Non era facile girare il remake di un capolavoro, soprattutto quando sono passati soltanto due gli anni di distanza tra i film. Matt Reeves riesce nell’impresa di non farci rimpiangere troppo lo splendido “Lasciami Entrare” di Tomas Alfredson, proponendoci una versione americana non troppo differente dall’originale, a sua volta tratto dal best seller omonimo di Lindqvist. Se da un lato si può essere soddisfatti dalla certezza di non trovarsi di fronte al “solito remake americano”, dall’altra ci domandiamo che bisogno c’era di girare un film praticamente uguale al precedente a distanza di soli due anni (la risposta è ovviamente nel box office USA).

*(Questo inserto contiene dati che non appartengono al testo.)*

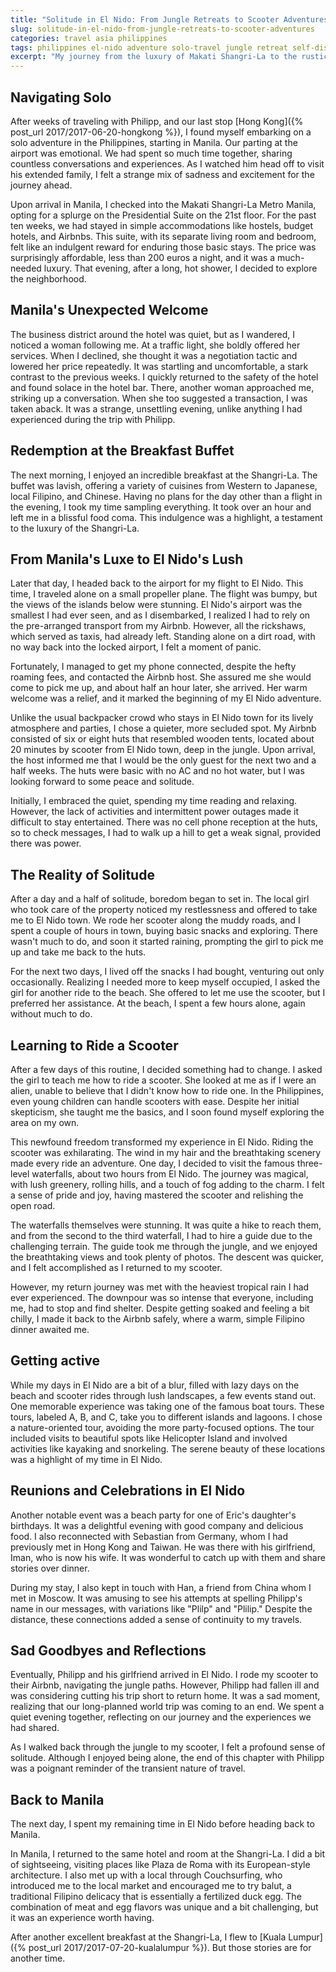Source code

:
```yaml
---
title: "Solitude in El Nido: From Jungle Retreats to Scooter Adventures"
slug: solitude-in-el-nido-from-jungle-retreats-to-scooter-adventures
categories: travel asia philippines
tags: philippines el-nido adventure solo-travel jungle retreat self-discovery
excerpt: "My journey from the luxury of Makati Shangri-La to the rustic seclusion of a jungle hut in El Nido encapsulates the extremes of travel experiences and the profound personal growth that solitude can foster."
---
```


## Navigating Solo

After weeks of traveling with Philipp, and our last stop [Hong Kong]({% post_url 2017/2017-06-20-hongkong %}), I found myself embarking on a solo adventure in the Philippines, starting in Manila. Our parting at the airport was emotional. We had spent so much time together, sharing countless conversations and experiences. As I watched him head off to visit his extended family, I felt a strange mix of sadness and excitement for the journey ahead.

Upon arrival in Manila, I checked into the Makati Shangri-La Metro Manila, opting for a splurge on the Presidential Suite on the 21st floor. For the past ten weeks, we had stayed in simple accommodations like hostels, budget hotels, and Airbnbs. This suite, with its separate living room and bedroom, felt like an indulgent reward for enduring those basic stays. The price was surprisingly affordable, less than 200 euros a night, and it was a much-needed luxury. That evening, after a long, hot shower, I decided to explore the neighborhood.

## Manila's Unexpected Welcome

The business district around the hotel was quiet, but as I wandered, I noticed a woman following me. At a traffic light, she boldly offered her services. When I declined, she thought it was a negotiation tactic and lowered her price repeatedly. It was startling and uncomfortable, a stark contrast to the previous weeks. I quickly returned to the safety of the hotel and found solace in the hotel bar. There, another woman approached me, striking up a conversation. When she too suggested a transaction, I was taken aback. It was a strange, unsettling evening, unlike anything I had experienced during the trip with Philipp.

## Redemption at the Breakfast Buffet

The next morning, I enjoyed an incredible breakfast at the Shangri-La. The buffet was lavish, offering a variety of cuisines from Western to Japanese, local Filipino, and Chinese. Having no plans for the day other than a flight in the evening, I took my time sampling everything. It took over an hour and left me in a blissful food coma. This indulgence was a highlight, a testament to the luxury of the Shangri-La.

## From Manila's Luxe to El Nido's Lush

Later that day, I headed back to the airport for my flight to El Nido. This time, I traveled alone on a small propeller plane. The flight was bumpy, but the views of the islands below were stunning. El Nido's airport was the smallest I had ever seen, and as I disembarked, I realized I had to rely on the pre-arranged transport from my Airbnb. However, all the rickshaws, which served as taxis, had already left. Standing alone on a dirt road, with no way back into the locked airport, I felt a moment of panic.

Fortunately, I managed to get my phone connected, despite the hefty roaming fees, and contacted the Airbnb host. She assured me she would come to pick me up, and about half an hour later, she arrived. Her warm welcome was a relief, and it marked the beginning of my El Nido adventure.

Unlike the usual backpacker crowd who stays in El Nido town for its lively atmosphere and parties, I chose a quieter, more secluded spot. My Airbnb consisted of six or eight huts that resembled wooden tents, located about 20 minutes by scooter from El Nido town, deep in the jungle. Upon arrival, the host informed me that I would be the only guest for the next two and a half weeks. The huts were basic with no AC and no hot water, but I was looking forward to some peace and solitude.

Initially, I embraced the quiet, spending my time reading and relaxing. However, the lack of activities and intermittent power outages made it difficult to stay entertained. There was no cell phone reception at the huts, so to check messages, I had to walk up a hill to get a weak signal, provided there was power.

## The Reality of Solitude

After a day and a half of solitude, boredom began to set in. The local girl who took care of the property noticed my restlessness and offered to take me to El Nido town. We rode her scooter along the muddy roads, and I spent a couple of hours in town, buying basic snacks and exploring. There wasn't much to do, and soon it started raining, prompting the girl to pick me up and take me back to the huts.

For the next two days, I lived off the snacks I had bought, venturing out only occasionally. Realizing I needed more to keep myself occupied, I asked the girl for another ride to the beach. She offered to let me use the scooter, but I preferred her assistance. At the beach, I spent a few hours alone, again without much to do.

## Learning to Ride a Scooter

After a few days of this routine, I decided something had to change. I asked the girl to teach me how to ride a scooter. She looked at me as if I were an alien, unable to believe that I didn't know how to ride one. In the Philippines, even young children can handle scooters with ease. Despite her initial skepticism, she taught me the basics, and I soon found myself exploring the area on my own.

This newfound freedom transformed my experience in El Nido. Riding the scooter was exhilarating. The wind in my hair and the breathtaking scenery made every ride an adventure. One day, I decided to visit the famous three-level waterfalls, about two hours from El Nido. The journey was magical, with lush greenery, rolling hills, and a touch of fog adding to the charm. I felt a sense of pride and joy, having mastered the scooter and relishing the open road.

The waterfalls themselves were stunning. It was quite a hike to reach them, and from the second to the third waterfall, I had to hire a guide due to the challenging terrain. The guide took me through the jungle, and we enjoyed the breathtaking views and took plenty of photos. The descent was quicker, and I felt accomplished as I returned to my scooter.

However, my return journey was met with the heaviest tropical rain I had ever experienced. The downpour was so intense that everyone, including me, had to stop and find shelter. Despite getting soaked and feeling a bit chilly, I made it back to the Airbnb safely, where a warm, simple Filipino dinner awaited me.

## Getting active

While my days in El Nido are a bit of a blur, filled with lazy days on the beach and scooter rides through lush landscapes, a few events stand out. One memorable experience was taking one of the famous boat tours. These tours, labeled A, B, and C, take you to different islands and lagoons. I chose a nature-oriented tour, avoiding the more party-focused options. The tour included visits to beautiful spots like Helicopter Island and involved activities like kayaking and snorkeling. The serene beauty of these locations was a highlight of my time in El Nido.

## Reunions and Celebrations in El Nido

Another notable event was a beach party for one of Eric's daughter's birthdays. It was a delightful evening with good company and delicious food. I also reconnected with Sebastian from Germany, whom I had previously met in Hong Kong and Taiwan. He was there with his girlfriend, Iman, who is now his wife. It was wonderful to catch up with them and share stories over dinner.

During my stay, I also kept in touch with Han, a friend from China whom I met in Moscow. It was amusing to see his attempts at spelling Philipp's name in our messages, with variations like "Plilp" and "Plilip." Despite the distance, these connections added a sense of continuity to my travels.

## Sad Goodbyes and Reflections

Eventually, Philipp and his girlfriend arrived in El Nido. I rode my scooter to their Airbnb, navigating the jungle paths. However, Philipp had fallen ill and was considering cutting his trip short to return home. It was a sad moment, realizing that our long-planned world trip was coming to an end. We spent a quiet evening together, reflecting on our journey and the experiences we had shared.

As I walked back through the jungle to my scooter, I felt a profound sense of solitude. Although I enjoyed being alone, the end of this chapter with Philipp was a poignant reminder of the transient nature of travel.

## Back to Manila

The next day, I spent my remaining time in El Nido before heading back to Manila.

In Manila, I returned to the same hotel and room at the Shangri-La. I did a bit of sightseeing, visiting places like Plaza de Roma with its European-style architecture. I also met up with a local through Couchsurfing, who introduced me to the local market and encouraged me to try balut, a traditional Filipino delicacy that is essentially a fertilized duck egg. The combination of meat and egg flavors was unique and a bit challenging, but it was an experience worth having.

After another excellent breakfast at the Shangri-La, I flew to [Kuala Lumpur]({% post_url 2017/2017-07-20-kualalumpur %}). But those stories are for another time.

Ad ogni modo nonostante lo scetticismo iniziale il film funziona, e anche bene, concentrandosi teneramente sul rapporto tra i due piccoli protagonisti, e lasciando al margine le sequenze horror che, conoscendo il cinema americano, si temeva potessero essere il fulcro della storia.
Il giovane Owen vive in una cittadina di provincia statunitense, i suoi stanno divorziando, sua madre beve troppo e a scuola è vittima dei soprusi dei bulli. Nell’appartamento accanto al suo si trasferisce Abby, una coetanea particolare e un po’ strana. Owen ha finalmente trovato un’amica con cui parlare, notando subito che si tratta di una persona speciale: in realtà Abby ha bisogno di sangue per vivere, ed è costretta ad uccidere ogni notte per nutrirsi. I due bambini stringono un’amicizia tenera e speciale, ma Owen ancora non sa la verità sulla sua piccola amica.
Accompagnato dalle musiche di Giacchino (”Lost”, “Up”, per citarne un paio), il film di Reeves conquista anche gli scettici, immergendo il delicato rapporto tra Abby e Owen nel contesto dell’America reganiana, alle prese con la guerra fredda. Saremo onesti: non c’era assolutamente bisogno di un remake dello svedese “Lasciami Entrare”, ma non possiamo non applaudire la versione di Reeves, girata bene, interpretata benissimo, e pienamente convincente. Festeggiamo dunque il ritorno della Hammer Films, storica casa di produzione inglese (per intenderci, quella di “Dracula” del 1934), dopo oltre 30 anni di assenza: “Let me in” (che la distribuzione italiana ci propone con l’orripilante nome “Blood Story”) è il modo migliore per tornare nel cinema dei grandi.